• WHAT YOU SHOULD DO
When you find the word "积类型和指数类型" in a line of the entries, please copy the whole line.
*** Opening THE RECORDS ***
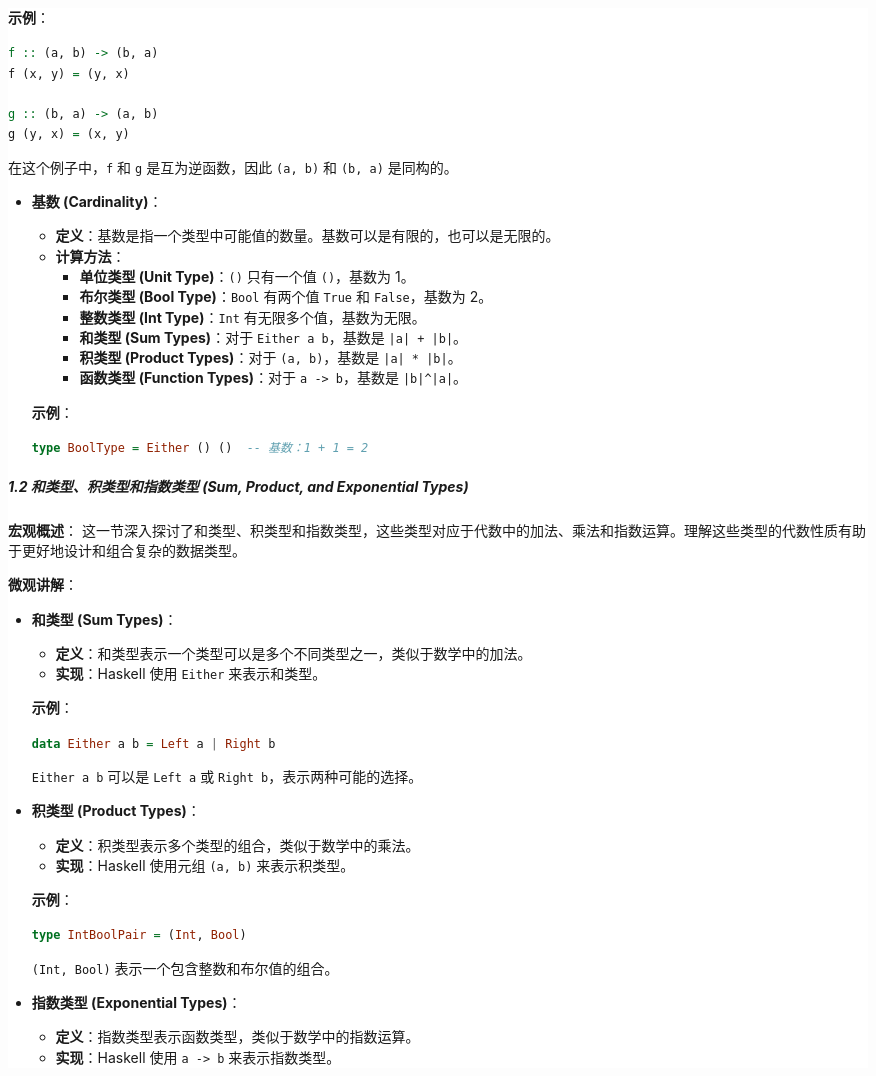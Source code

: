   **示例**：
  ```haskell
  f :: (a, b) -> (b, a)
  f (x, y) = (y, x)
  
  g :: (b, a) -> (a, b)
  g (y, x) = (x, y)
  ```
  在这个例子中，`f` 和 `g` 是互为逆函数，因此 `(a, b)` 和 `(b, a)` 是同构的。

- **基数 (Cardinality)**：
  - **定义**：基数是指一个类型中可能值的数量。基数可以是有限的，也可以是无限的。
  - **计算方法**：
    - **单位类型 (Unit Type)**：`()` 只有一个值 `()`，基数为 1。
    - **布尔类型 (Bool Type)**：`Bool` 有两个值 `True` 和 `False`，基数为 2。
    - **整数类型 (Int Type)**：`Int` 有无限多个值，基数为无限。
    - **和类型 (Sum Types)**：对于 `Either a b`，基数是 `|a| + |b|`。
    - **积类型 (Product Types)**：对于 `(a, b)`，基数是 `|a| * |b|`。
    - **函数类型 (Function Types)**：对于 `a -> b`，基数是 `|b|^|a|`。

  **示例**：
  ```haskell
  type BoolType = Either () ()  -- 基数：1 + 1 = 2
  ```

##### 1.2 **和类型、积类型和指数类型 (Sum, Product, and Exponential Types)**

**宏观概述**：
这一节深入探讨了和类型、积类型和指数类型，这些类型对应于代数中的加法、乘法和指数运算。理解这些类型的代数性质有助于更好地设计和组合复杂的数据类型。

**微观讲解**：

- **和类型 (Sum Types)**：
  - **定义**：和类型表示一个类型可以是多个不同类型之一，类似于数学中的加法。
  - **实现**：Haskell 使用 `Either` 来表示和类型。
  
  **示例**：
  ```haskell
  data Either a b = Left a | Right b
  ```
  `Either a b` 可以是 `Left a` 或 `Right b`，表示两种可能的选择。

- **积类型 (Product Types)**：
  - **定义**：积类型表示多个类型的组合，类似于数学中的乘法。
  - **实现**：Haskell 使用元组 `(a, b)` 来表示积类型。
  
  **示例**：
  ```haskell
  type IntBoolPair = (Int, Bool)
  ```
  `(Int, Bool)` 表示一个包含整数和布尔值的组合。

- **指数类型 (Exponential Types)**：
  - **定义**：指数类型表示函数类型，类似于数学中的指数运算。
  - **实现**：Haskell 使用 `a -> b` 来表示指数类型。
*** Closing THE RECORDS ***
• ANSWER SPACE
##### 1.2 **和类型、积类型和指数类型 (Sum, Product, and Exponential Types)**
这一节深入探讨了和类型、积类型和指数类型，这些类型对应于代数中的加法、乘法和指数运算。理解这些类型的代数性质有助于更好地设计和组合复杂的数据类型。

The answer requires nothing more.